The purpose of this course is to advance students’ writing skills in a variety of academic, professional, and public genres, with an emphasis on research and argumentation. In order to communicate effectively and persuasively, writers must start with a research question, collect, organize, and evaluate sources, anticipate the needs and expectations of their audiences, understand the basic conventions of a chosen genre, and craft clear, focused, and compelling arguments. Students will acquire these skills in the process of completing sustained, well-researched writing projects. Each larger project will be approached as a series of discrete tasks ranging from the identification of a research problem or inquiry to the final revision of an essay. Group collaboration and classroom discussion will be important elements of the course.


  1. Use writing and reading for inquiry, learning, thinking, communicating and persuading.
  2. Learn how to conduct research and use it effectively in your written works:
    1. Interpret, evaluate, integrate, and document information gathered from primary and secondary sources.
    2. Understand a research assignment as a series of tasks that include: finding, evaluating, analyzing, and synthesizing information from primary and secondary sources.
    3. Use a variety of research strategies (interviews, surveys, online and print journal articles, books and databases, etc.).
    4. Integrate information from sources into your writing, documenting it according to appropriate conventions.
  3. Respond appropriately to different kinds of rhetorical situations, with a focus on purpose and the needs of various audiences using appropriate genre conventions.
  4. Adopt appropriate voice, tone, and level of formality.
  5. Apply knowledge of structure and organization, paragraphing, and mechanics.



All sections of English 2000 must meet the following requirements:

  1. Students should complete at least three, major evaluated writing projects.
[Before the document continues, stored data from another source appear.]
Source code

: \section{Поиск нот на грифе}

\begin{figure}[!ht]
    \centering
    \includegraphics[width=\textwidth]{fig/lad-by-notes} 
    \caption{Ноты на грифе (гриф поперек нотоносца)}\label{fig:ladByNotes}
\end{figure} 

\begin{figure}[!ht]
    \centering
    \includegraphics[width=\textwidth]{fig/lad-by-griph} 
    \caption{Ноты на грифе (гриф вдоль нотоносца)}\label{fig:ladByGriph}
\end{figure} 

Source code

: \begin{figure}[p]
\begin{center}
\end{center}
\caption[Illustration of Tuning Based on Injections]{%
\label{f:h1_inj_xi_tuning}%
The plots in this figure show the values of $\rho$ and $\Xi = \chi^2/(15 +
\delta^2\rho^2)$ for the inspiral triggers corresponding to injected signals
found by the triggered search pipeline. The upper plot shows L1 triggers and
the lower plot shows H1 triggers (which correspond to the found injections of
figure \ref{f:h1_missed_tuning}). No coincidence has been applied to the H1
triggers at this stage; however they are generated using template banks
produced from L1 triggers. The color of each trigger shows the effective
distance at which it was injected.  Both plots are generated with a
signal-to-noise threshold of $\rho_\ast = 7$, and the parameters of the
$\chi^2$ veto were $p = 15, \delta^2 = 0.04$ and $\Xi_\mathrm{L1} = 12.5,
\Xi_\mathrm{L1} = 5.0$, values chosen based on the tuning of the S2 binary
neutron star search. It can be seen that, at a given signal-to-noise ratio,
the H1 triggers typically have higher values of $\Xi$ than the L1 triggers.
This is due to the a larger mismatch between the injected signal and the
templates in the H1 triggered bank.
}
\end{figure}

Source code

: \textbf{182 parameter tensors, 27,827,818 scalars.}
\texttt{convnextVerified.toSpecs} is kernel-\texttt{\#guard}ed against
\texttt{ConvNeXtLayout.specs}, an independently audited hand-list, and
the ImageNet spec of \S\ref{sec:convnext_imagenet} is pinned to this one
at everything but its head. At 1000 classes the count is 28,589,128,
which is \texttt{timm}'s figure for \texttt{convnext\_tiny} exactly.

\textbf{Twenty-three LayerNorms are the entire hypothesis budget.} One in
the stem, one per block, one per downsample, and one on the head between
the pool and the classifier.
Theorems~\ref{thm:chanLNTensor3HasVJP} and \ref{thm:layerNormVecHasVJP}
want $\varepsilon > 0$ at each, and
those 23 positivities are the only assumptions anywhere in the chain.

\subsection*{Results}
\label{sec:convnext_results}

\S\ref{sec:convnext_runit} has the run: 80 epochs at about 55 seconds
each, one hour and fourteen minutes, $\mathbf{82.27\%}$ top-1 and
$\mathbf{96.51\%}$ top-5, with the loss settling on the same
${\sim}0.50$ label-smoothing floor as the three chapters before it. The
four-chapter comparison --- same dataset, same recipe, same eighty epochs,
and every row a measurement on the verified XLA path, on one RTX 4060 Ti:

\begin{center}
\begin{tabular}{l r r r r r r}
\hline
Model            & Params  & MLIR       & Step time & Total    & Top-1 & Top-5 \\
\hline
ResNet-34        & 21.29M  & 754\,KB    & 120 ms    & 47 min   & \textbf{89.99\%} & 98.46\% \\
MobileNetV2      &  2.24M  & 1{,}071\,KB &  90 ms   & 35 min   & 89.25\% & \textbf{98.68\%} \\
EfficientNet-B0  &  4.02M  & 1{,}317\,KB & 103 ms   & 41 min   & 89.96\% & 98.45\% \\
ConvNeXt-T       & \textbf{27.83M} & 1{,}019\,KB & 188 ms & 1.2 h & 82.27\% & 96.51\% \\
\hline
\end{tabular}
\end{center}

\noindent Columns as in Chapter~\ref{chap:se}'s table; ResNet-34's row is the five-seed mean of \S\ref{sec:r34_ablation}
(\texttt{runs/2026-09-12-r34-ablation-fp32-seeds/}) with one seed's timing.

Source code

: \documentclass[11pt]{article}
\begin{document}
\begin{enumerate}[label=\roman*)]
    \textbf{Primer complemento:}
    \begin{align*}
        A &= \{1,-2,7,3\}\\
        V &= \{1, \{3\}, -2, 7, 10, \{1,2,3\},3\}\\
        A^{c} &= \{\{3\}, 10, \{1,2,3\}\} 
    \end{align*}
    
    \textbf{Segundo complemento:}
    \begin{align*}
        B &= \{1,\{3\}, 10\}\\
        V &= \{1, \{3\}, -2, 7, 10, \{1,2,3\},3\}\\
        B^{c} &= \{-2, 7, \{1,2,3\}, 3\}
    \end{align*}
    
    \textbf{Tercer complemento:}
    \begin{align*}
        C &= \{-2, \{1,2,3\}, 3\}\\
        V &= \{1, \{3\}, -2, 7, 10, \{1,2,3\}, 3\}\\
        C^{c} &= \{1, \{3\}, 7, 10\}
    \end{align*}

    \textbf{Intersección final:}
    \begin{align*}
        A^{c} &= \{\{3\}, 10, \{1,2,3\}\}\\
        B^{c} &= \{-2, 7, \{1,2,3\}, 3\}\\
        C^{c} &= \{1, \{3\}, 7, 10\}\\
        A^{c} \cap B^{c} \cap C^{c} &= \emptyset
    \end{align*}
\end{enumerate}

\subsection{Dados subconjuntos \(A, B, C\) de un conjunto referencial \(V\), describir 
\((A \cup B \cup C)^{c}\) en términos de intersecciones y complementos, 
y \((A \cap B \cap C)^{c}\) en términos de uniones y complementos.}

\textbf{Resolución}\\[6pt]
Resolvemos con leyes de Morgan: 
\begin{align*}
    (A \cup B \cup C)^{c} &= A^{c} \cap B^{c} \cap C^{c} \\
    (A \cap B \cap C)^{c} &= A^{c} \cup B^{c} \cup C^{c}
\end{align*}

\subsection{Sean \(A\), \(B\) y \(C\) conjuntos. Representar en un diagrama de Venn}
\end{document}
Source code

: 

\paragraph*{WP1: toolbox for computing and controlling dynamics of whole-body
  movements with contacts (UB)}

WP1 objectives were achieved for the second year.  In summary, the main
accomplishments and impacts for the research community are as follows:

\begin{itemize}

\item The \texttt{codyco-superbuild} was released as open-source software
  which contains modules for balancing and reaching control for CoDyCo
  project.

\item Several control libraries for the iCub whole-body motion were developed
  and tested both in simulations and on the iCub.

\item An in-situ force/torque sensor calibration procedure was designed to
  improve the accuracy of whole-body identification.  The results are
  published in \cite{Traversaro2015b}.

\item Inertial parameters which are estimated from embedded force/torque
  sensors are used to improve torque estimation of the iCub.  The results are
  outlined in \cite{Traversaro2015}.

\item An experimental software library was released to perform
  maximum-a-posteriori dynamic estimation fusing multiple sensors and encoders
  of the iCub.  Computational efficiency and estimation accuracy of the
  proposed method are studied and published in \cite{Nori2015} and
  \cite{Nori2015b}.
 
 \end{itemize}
Two of these must be researched (include library research of scholarly materials).
    1. A project may take several class periods to complete and include various reading, writing, and research assignments. Writing assignments may include journal entries, write-to-learn exercises, paraphrases or summaries, or researched materials
    2. Although not all of the writing assignments included in a major essay must be graded, the major essay should be graded or evaluated even if the portfolio method is used.
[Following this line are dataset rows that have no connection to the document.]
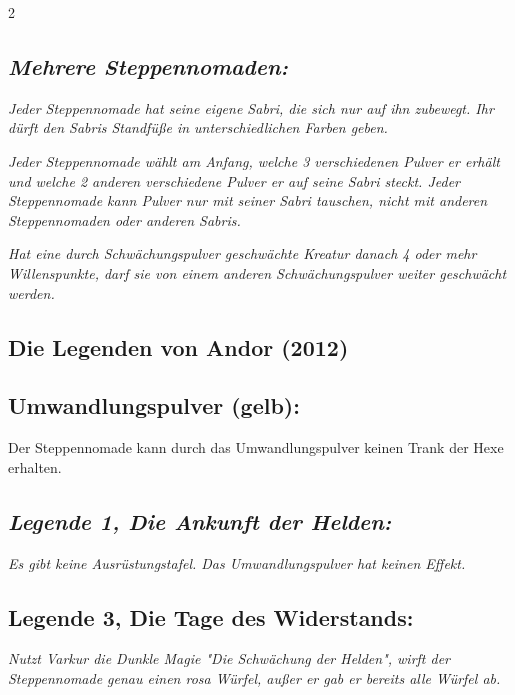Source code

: \documentclass[10pt, a4paper, oneside]{book}
\newcommand{\fan}[1]{\textit{#1}}
\begin{document}
\begin{multicols*}{2}
\begin{nobgcolor}
\subsection{\fan{Mehrere Steppennomaden:}}

\fan{Jeder Steppennomade hat seine eigene Sabri, die sich nur auf ihn zubewegt. Ihr dürft den Sabris Standfüße in unterschiedlichen Farben geben.}

\fan{Jeder Steppennomade wählt am Anfang, welche 3 verschiedenen Pulver er erhält und welche 2 anderen verschiedene Pulver er auf seine Sabri steckt. Jeder Steppennomade kann Pulver nur mit seiner Sabri tauschen, nicht mit anderen Steppennomaden oder anderen Sabris.}

\fan{Hat eine durch Schwächungspulver geschwächte Kreatur danach 4 oder mehr Willenspunkte, darf sie von einem anderen Schwächungspulver weiter geschwächt werden.}


\end{nobgcolor}



\begin{bgcolor}
\section{Die Legenden von Andor (2012)}

\subsection{Umwandlungspulver (gelb):}

Der Steppennomade kann durch das Umwandlungspulver keinen Trank der Hexe erhalten.
\supercite{mh-pulver}




\subsection{\fan{Legende 1, Die Ankunft der Helden:}}

\fan{Es gibt keine Ausrüstungstafel. Das Umwandlungspulver hat keinen Effekt.}




\subsection{Legende 3, Die Tage des Widerstands:}

\fan{Nutzt Varkur die Dunkle Magie "Die Schwächung der Helden", wirft der Steppennomade genau einen rosa Würfel, außer er gab er bereits alle Würfel ab.}


\end{bgcolor}
\end{multicols*}
\end{document}
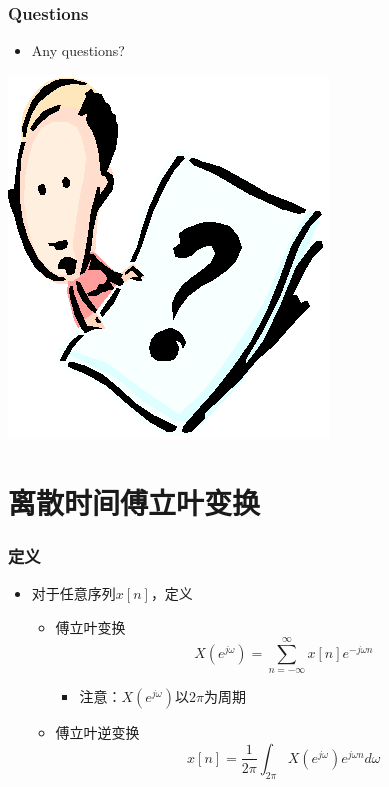 \documentclass[CJKutf8,xcolor=pdftex,dvipsnames,table]{beamer}
\begin{document}
\begin{CJK*}{UTF8}{song}
  \begin{frame}
    \frametitle{Questions}
    \begin{itemize}
    \item Any questions?
    \end{itemize}
    \begin{center}
      \includegraphics[scale=.5]{question}
    \end{center}
  \end{frame}  
  
  \section{离散时间傅立叶变换}

  \begin{frame}
    \frametitle{定义}
    \begin{itemize}
    \item 对于任意序列$x[n]$，定义
    \begin{itemize}
    	\item 傅立叶变换
    	\[
			X(e^{j\omega}) = \sum_{n=-\infty}^{\infty}x[n]e^{-j\omega n}    
    	\]
			\begin{itemize}
			\item 注意：$X(e^{j\omega})$以$2\pi$为周期
			\end{itemize}	
    	\item 傅立叶逆变换
    	\[
			x[n] = \frac{1}{2\pi}\int_{2\pi}X(e^{j\omega})e^{j\omega n}d\omega    
    	\]
    	\end{itemize}
    \end{itemize}


\end{frame}
\end{CJK*}
\end{document}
    3. Over the course of the semester, students should produce final researched essays, at least one of which must be an argumentative, researched essay on a complex issue.
  2. The argument essay, used for assessment, should at least 1500 words. This text should require significant research, including library research.
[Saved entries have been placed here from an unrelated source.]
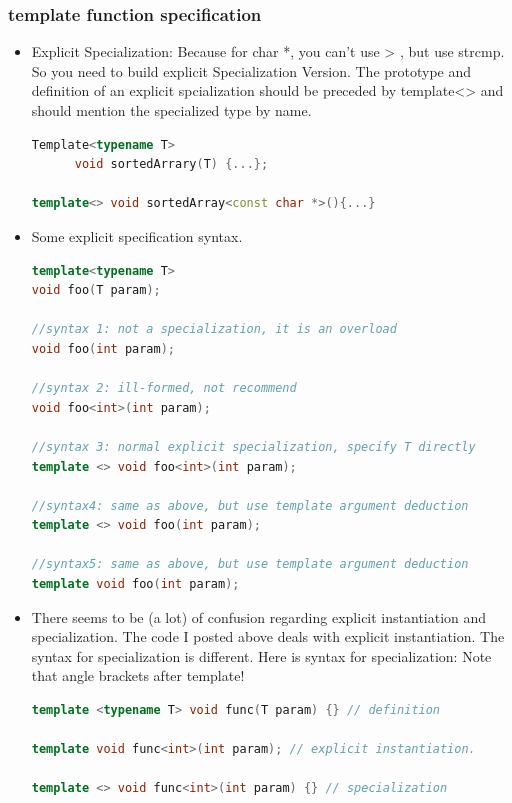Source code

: \documentclass[a4paper,12pt,twoside]{book}
\begin{document}
\subsubsection{template function specification}
\begin{itemize}

\item Explicit Specialization: Because for char *, you can't use > , but use strcmp.  So you need to build explicit Specialization Version. The prototype and definition of an explicit spcialization should be preceded by template<> and should mention the specialized type by name.
\begin{lstlisting}[frame=single, language=c++]
Template<typename T>
      void sortedArrary(T) {...};

template<> void sortedArray<const char *>(){...}
\end{lstlisting}

\item Some explicit specification syntax.
\begin{lstlisting}[frame=single, language=c++]
template<typename T>
void foo(T param);

//syntax 1: not a specialization, it is an overload
void foo(int param);

//syntax 2: ill-formed, not recommend
void foo<int>(int param);

//syntax 3: normal explicit specialization, specify T directly
template <> void foo<int>(int param);

//syntax4: same as above, but use template argument deduction
template <> void foo(int param);

//syntax5: same as above, but use template argument deduction
template void foo(int param);
\end{lstlisting}

\item There seems to be (a lot) of confusion regarding explicit instantiation and specialization. The code I posted above deals with explicit instantiation. The syntax for specialization is different. Here is syntax for specialization: Note that angle brackets after template!

\begin{lstlisting}[frame=single, language=c++]
template <typename T> void func(T param) {} // definition

template void func<int>(int param); // explicit instantiation.

template <> void func<int>(int param) {} // specialization
\end{lstlisting}


\end{itemize}
\end{document}
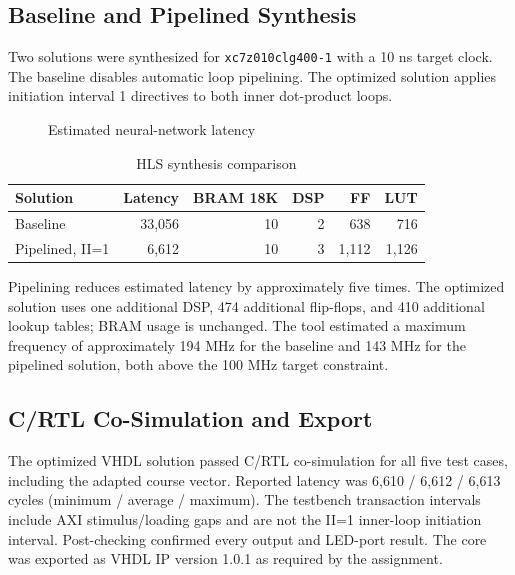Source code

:\documentclass[11pt,a4paper]{article}
\begin{document}
\subsection{Baseline and Pipelined Synthesis}
Two solutions were synthesized for \texttt{xc7z010clg400-1} with a 10 ns target
clock. The baseline disables automatic loop pipelining. The optimized solution
applies initiation interval 1 directives to both inner dot-product loops.

\begin{figure}[H]
\centering
{}
\caption{Estimated neural-network latency}
\end{figure}

\begin{table}[H]
\centering
\caption{HLS synthesis comparison}
\begin{tabular}{lrrrrr}
\toprule
\textbf{Solution} & \textbf{Latency} & \textbf{BRAM 18K} & \textbf{DSP} & \textbf{FF} & \textbf{LUT} \\
\midrule
Baseline & 33,056 & 10 & 2 & 638 & 716 \\
Pipelined, II=1 & 6,612 & 10 & 3 & 1,112 & 1,126 \\
\bottomrule
\end{tabular}
\end{table}

Pipelining reduces estimated latency by approximately five times. The optimized
solution uses one additional DSP, 474 additional flip-flops, and 410 additional
lookup tables; BRAM usage is unchanged. The tool estimated a maximum frequency
of approximately 194 MHz for the baseline and 143 MHz for the pipelined solution,
both above the 100 MHz target constraint.

\subsection{C/RTL Co-Simulation and Export}
The optimized VHDL solution passed C/RTL co-simulation for all five test cases,
including the adapted course vector. Reported latency was 6,610 / 6,612 / 6,613
cycles (minimum / average / maximum). The testbench transaction intervals include
AXI stimulus/loading gaps and are not the II=1 inner-loop initiation interval.
Post-checking confirmed every output and LED-port result. The core was
exported as VHDL IP version 1.0.1 as required by the assignment.
\end{document}
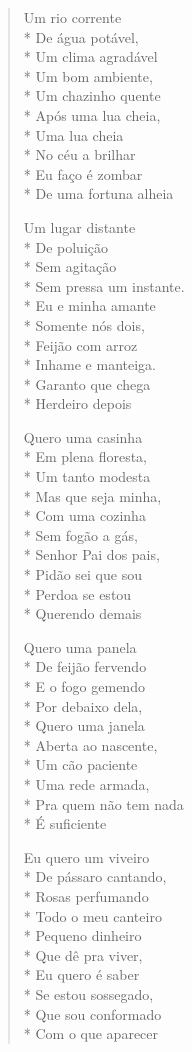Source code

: \begin{verse}
Um rio corrente\\*
De água potável,\\*
Um clima agradável\\*
Um bom ambiente,\\*
Um chazinho quente\\*
Após uma lua cheia,\\*
Uma lua cheia\\*
No céu a brilhar\\*
Eu faço é zombar\\*
De uma fortuna alheia

Um lugar distante\\*
De poluição\\*
Sem agitação\\*
Sem pressa um instante.\\*
Eu e minha amante\\*
Somente nós dois,\\*
Feijão com arroz\\*
Inhame e manteiga.\\*
Garanto que chega\\*
Herdeiro depois

Quero uma casinha\\*
Em plena floresta,\\*
Um tanto modesta\\*
Mas que seja minha,\\*
Com uma cozinha\\*
Sem fogão a gás,\\*
Senhor Pai dos pais,\\*
Pidão sei que sou\\*
Perdoa se estou\\*
Querendo demais

Quero uma panela\\*
De feijão fervendo\\*
E o fogo gemendo\\*
Por debaixo dela,\\*
Quero uma janela\\*
Aberta ao nascente,\\*
Um cão paciente\\*
Uma rede armada,\\*
Pra quem não tem nada\\*
É suficiente

Eu quero um viveiro\\*
De pássaro cantando,\\*
Rosas perfumando\\*
Todo o meu canteiro\\*
Pequeno dinheiro\\*
Que dê pra viver,\\*
Eu quero é saber\\*
Se estou sossegado,\\*
Que sou conformado\\*
Com o que aparecer


\end{verse}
  3. At least two major essays should require multiple research strategies, including library research, to complete the rhetorical task.
  4. Throughout the semester, students should write at least 5000 words that are evaluated either as individual products or as a portfolio.
  5. Students’ work should include at least one oral presentation and/or technological component as part of a project (e.g., PowerPoint, poster presentation, post to a discussion board, blog, and website).
  6. Coursework should require students to work collaboratively on at least one project through such activities as peer response groups, collaborative research projects, such as an annotated bibliography, or a collaborative text (it should not be the argument essay for assessment).